Discovery of Novel Phosphoinositide-3-Kinase α Inhibitors with High Selectivity, Excellent Bioavailability, and Long-Acting Efficacy for Gastric Cancer

Phosphoinositide-3-kinase (PI3K) overexpressed in many tumors is a promising target for cancer therapy. However, due to toxicity from the ubiquitous expression of PI3K in many tissues, the development of PI3K inhibitors with high selectivity and low toxicity has become an urgent need for tumor treatment. Herein, based on the HipHop, we designed and synthesized a series of 6-(4,6-dimorpholino-1,3,5-triazin-2-yl)­benzo­[d]­oxazol-2-amine derivatives as potent, selective, and long-acting PI3Kα inhibitors. Compound 27 was determined with potent PI3Kα inhibitory activity (IC50 = 4.4 nM), which exhibited excellent selectivity for homologous PI3K enzymes and a 370 kinome panel. Meanwhile, 27 featured favorable stability (T1/2 > 10 h) and high bioavailability (130%). Importantly, compound 27 exerted great antigastric cancer activity in vivo when combined with taxol. Collectively, these characteristics suggested 27 to be a promising PI3K agent for cancer treatment.

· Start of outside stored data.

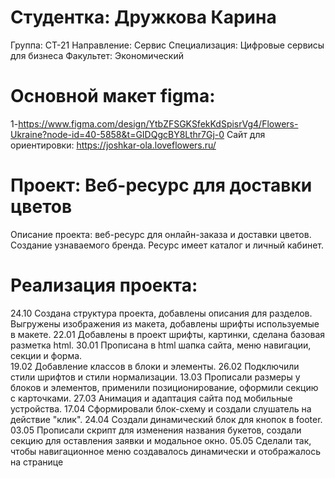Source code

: # Студентка: Дружкова Карина 
Группа: СТ-21
Направление: Сервис Специализация: Цифровые сервисы для бизнеса 
Факультет: Экономический 
# Основной макет figma:
1-https://www.figma.com/design/YtbZFSGKSfekKdSpisrVg4/Flowers-Ukraine?node-id=40-5858&t=GIDQgcBY8Lthr7Gj-0
Сайт для ориентировки: https://joshkar-ola.loveflowers.ru/
# Проект: Веб-ресурс для доставки цветов 
Описание проекта: веб-ресурс для онлайн-заказа и доставки цветов. Создание узнаваемого бренда. Ресурс имеет каталог и личный кабинет.
# Реализация проекта: 
24.10
Создана структура проекта, добавлены описания для разделов. Выгружены изображения из макета, добавлены шрифты используемые в макете.
22.01 
Добавлены в проект шрифты, картинки, сделана базовая разметка html.
30.01 
Прописана в html шапка сайта, меню навигации, секции и форма.   
19.02 
Добавление классов в блоки и элементы.
26.02
Подключили стили шрифтов и стили нормализации.
13.03
Прописали размеры у блоков и элементов, применили позиционирование, оформили секцию с карточками. 
27.03
Анимация и адаптация сайта под мобильные устройства.
17.04
Сформировали блок-схему и создали слушатель на действие "клик".
24.04
Создали динамический блок для кнопок в footer.
03.05
Прописали скрипт для изменения названия букетов, создали секцию для оставления заявки и модальное окно.
05.05
Сделали так, чтобы навигационное меню создавалось динамически и отображалось на странице 
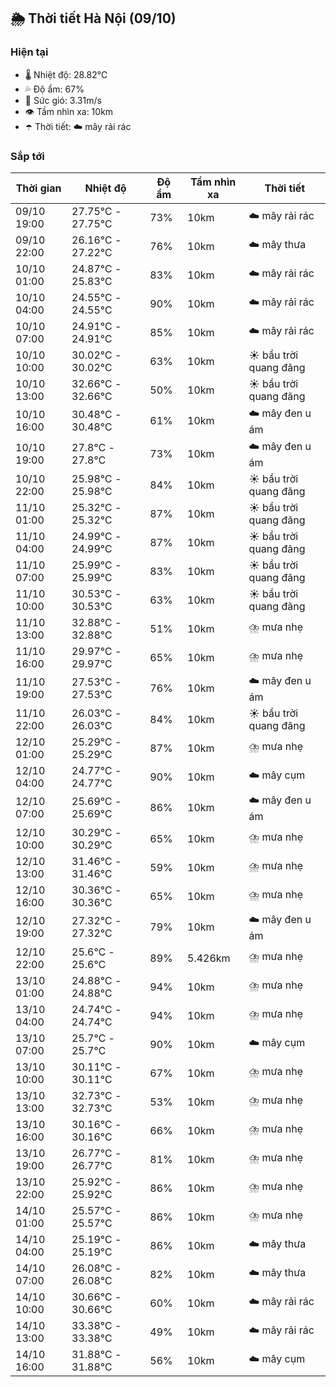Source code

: ## 🌦️ Thời tiết Hà Nội (09/10)

### Hiện tại

- 🌡️ Nhiệt độ: 28.82℃
- 💦 Độ ẩm: 67%
- 💨 Sức gió: 3.31m/s
- 👁️ Tầm nhìn xa: 10km
- ☂️ Thời tiết: ☁️ mây rải rác

### Sắp tới

| Thời gian | Nhiệt độ | Độ ẩm | Tầm nhìn xa | Thời tiết |
| --- | --- | --- | --- | --- |
| 09/10 19:00 | 27.75℃ - 27.75℃ | 73% | 10km | ☁️ mây rải rác |
| 09/10 22:00 | 26.16℃ - 27.22℃ | 76% | 10km | ☁️ mây thưa |
| 10/10 01:00 | 24.87℃ - 25.83℃ | 83% | 10km | ☁️ mây rải rác |
| 10/10 04:00 | 24.55℃ - 24.55℃ | 90% | 10km | ☁️ mây rải rác |
| 10/10 07:00 | 24.91℃ - 24.91℃ | 85% | 10km | ☁️ mây rải rác |
| 10/10 10:00 | 30.02℃ - 30.02℃ | 63% | 10km | ☀️ bầu trời quang đãng |
| 10/10 13:00 | 32.66℃ - 32.66℃ | 50% | 10km | ☀️ bầu trời quang đãng |
| 10/10 16:00 | 30.48℃ - 30.48℃ | 61% | 10km | ☁️ mây đen u ám |
| 10/10 19:00 | 27.8℃ - 27.8℃ | 73% | 10km | ☁️ mây đen u ám |
| 10/10 22:00 | 25.98℃ - 25.98℃ | 84% | 10km | ☀️ bầu trời quang đãng |
| 11/10 01:00 | 25.32℃ - 25.32℃ | 87% | 10km | ☀️ bầu trời quang đãng |
| 11/10 04:00 | 24.99℃ - 24.99℃ | 87% | 10km | ☀️ bầu trời quang đãng |
| 11/10 07:00 | 25.99℃ - 25.99℃ | 83% | 10km | ☀️ bầu trời quang đãng |
| 11/10 10:00 | 30.53℃ - 30.53℃ | 63% | 10km | ☀️ bầu trời quang đãng |
| 11/10 13:00 | 32.88℃ - 32.88℃ | 51% | 10km | ⛈️ mưa nhẹ |
| 11/10 16:00 | 29.97℃ - 29.97℃ | 65% | 10km | ⛈️ mưa nhẹ |
| 11/10 19:00 | 27.53℃ - 27.53℃ | 76% | 10km | ☁️ mây đen u ám |
| 11/10 22:00 | 26.03℃ - 26.03℃ | 84% | 10km | ☀️ bầu trời quang đãng |
| 12/10 01:00 | 25.29℃ - 25.29℃ | 87% | 10km | ⛈️ mưa nhẹ |
| 12/10 04:00 | 24.77℃ - 24.77℃ | 90% | 10km | ☁️ mây cụm |
| 12/10 07:00 | 25.69℃ - 25.69℃ | 86% | 10km | ☁️ mây đen u ám |
| 12/10 10:00 | 30.29℃ - 30.29℃ | 65% | 10km | ⛈️ mưa nhẹ |
| 12/10 13:00 | 31.46℃ - 31.46℃ | 59% | 10km | ⛈️ mưa nhẹ |
| 12/10 16:00 | 30.36℃ - 30.36℃ | 65% | 10km | ⛈️ mưa nhẹ |
| 12/10 19:00 | 27.32℃ - 27.32℃ | 79% | 10km | ☁️ mây đen u ám |
| 12/10 22:00 | 25.6℃ - 25.6℃ | 89% | 5.426km | ⛈️ mưa nhẹ |
| 13/10 01:00 | 24.88℃ - 24.88℃ | 94% | 10km | ⛈️ mưa nhẹ |
| 13/10 04:00 | 24.74℃ - 24.74℃ | 94% | 10km | ⛈️ mưa nhẹ |
| 13/10 07:00 | 25.7℃ - 25.7℃ | 90% | 10km | ☁️ mây cụm |
| 13/10 10:00 | 30.11℃ - 30.11℃ | 67% | 10km | ⛈️ mưa nhẹ |
| 13/10 13:00 | 32.73℃ - 32.73℃ | 53% | 10km | ⛈️ mưa nhẹ |
| 13/10 16:00 | 30.16℃ - 30.16℃ | 66% | 10km | ⛈️ mưa nhẹ |
| 13/10 19:00 | 26.77℃ - 26.77℃ | 81% | 10km | ⛈️ mưa nhẹ |
| 13/10 22:00 | 25.92℃ - 25.92℃ | 86% | 10km | ⛈️ mưa nhẹ |
| 14/10 01:00 | 25.57℃ - 25.57℃ | 86% | 10km | ⛈️ mưa nhẹ |
| 14/10 04:00 | 25.19℃ - 25.19℃ | 86% | 10km | ☁️ mây thưa |
| 14/10 07:00 | 26.08℃ - 26.08℃ | 82% | 10km | ☁️ mây thưa |
| 14/10 10:00 | 30.66℃ - 30.66℃ | 60% | 10km | ☁️ mây rải rác |
| 14/10 13:00 | 33.38℃ - 33.38℃ | 49% | 10km | ☁️ mây rải rác |
| 14/10 16:00 | 31.88℃ - 31.88℃ | 56% | 10km | ☁️ mây cụm |

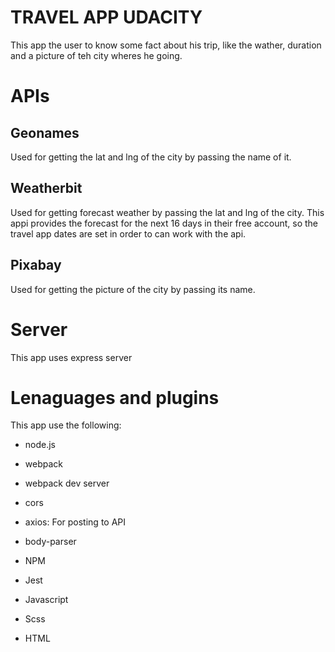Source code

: # TRAVEL APP UDACITY

This app the user to know some fact about his trip, like the wather, duration and a picture of teh city wheres he going.

# APIs

## Geonames

Used for getting the lat and lng of the city by passing the name of it.

## Weatherbit

Used for getting forecast weather by passing the lat and lng of the city.
This appi provides the forecast for the next 16 days in their free account, so the travel app dates are set in order to can work with the api.

## Pixabay

Used for getting the picture of the city by passing its name.


# Server

This app uses express server

# Lenaguages and plugins

This app use the following:

* node.js
* webpack
* webpack dev server
* cors
* axios: For posting to API
* body-parser
* NPM
* Jest

* Javascript
* Scss
* HTML

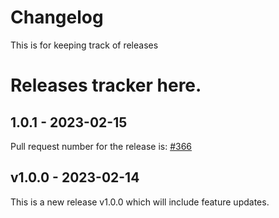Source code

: # Changelog

This is for keeping track of releases

# Releases tracker here.

## 1.0.1 - 2023-02-15

Pull request number for the release is: [#366](https://github.com/jge162/Action-workflows/pull/366)

## v1.0.0 - 2023-02-14

This is a new release v1.0.0 which will include feature updates.
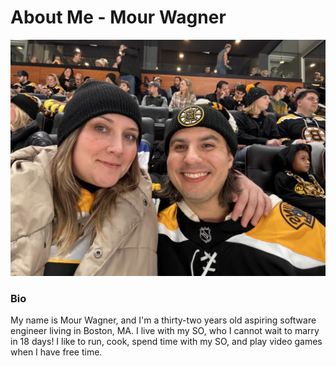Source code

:
# About Me - Mour Wagner

![Alt text](D141FCF0-2879-42A2-B85C-07DDC4E82937_1_105_c.jpeg)

### Bio
<p>My name is Mour Wagner, and I'm a thirty-two years old aspiring software engineer living in Boston, MA. I live with my SO, who I cannot wait to marry in 18 days! I like to run, cook, spend time with my SO, and play video games when I have free time.</p>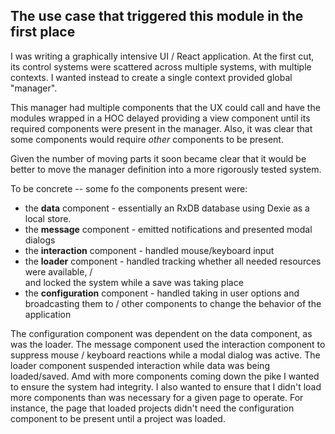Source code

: ## The use case that triggered this module in the first place

I was writing a graphically intensive UI / React application. At the first cut, its control systems
were scattered across multiple systems, with multiple contexts. I wanted instead to
create a single context provided global "manager".

This manager had multiple components that the UX could call and have the modules wrapped in a
HOC delayed providing a view component until its required components were present in the manager.
Also, it was clear that some components would require _other_ components to be present.

Given the number of moving parts it soon became clear that it would be better to move the manager
definition into a more rigorously tested system.

To be concrete -- some fo the components present were:

* the **data** component - essentially an RxDB database using Dexie as a local store.
* the **message** component - emitted notifications and presented modal dialogs
* the **interaction** component - handled mouse/keyboard input
* the **loader** component - handled tracking whether all needed resources were available, /  
  and locked the system while a save was taking place
* the **configuration** component - handled taking in user options and broadcasting them to  /
  other components to change the behavior of the application

The configuration component was dependent on the data component, as was the loader.
The message component used the interaction component to suppress mouse / keyboard reactions while
a modal dialog was active.
The loader component suspended interaction while data was being loaded/saved.
Amd with more components coming down the pike I wanted to ensure the system had integrity.
I also wanted to ensure that I didn't load more components than was necessary for a given page to operate.
For instance, the page that loaded projects didn't need the configuration component to be present
until a project was loaded.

磷脂酰肌醇3-激酶（PI3K）在多种肿瘤中过表达，是癌症治疗的极具潜力的靶点。然而，由于PI3K在诸多组织中广泛表达所带来的毒性，开发高选择性、低毒性的PI3K抑制剂已成为肿瘤治疗的迫切需求。本研究基于HipHop，设计并合成了一系列6-(4,6-二吗啉代-1,3,5-三嗪-2-基)苯并[d]恶唑-2-胺类衍生物，作为强效、高选择性且长效的PI3Kα抑制剂。化合物27展现出强效的PI3Kα抑制活性（IC50=4.4 nM），对同源PI3K酶家族及370激酶组谱均表现出优异的选择性。与此同时，化合物27具备良好的稳定性（半衰期T1/2>10 h）及较高的生物利用度（130%）。尤为重要的是，当与紫杉醇联用时，化合物27在体内展现出优异的抗胃癌活性。综上，上述特性表明化合物27是一款极具潜力的PI3K靶向抗癌治疗药物。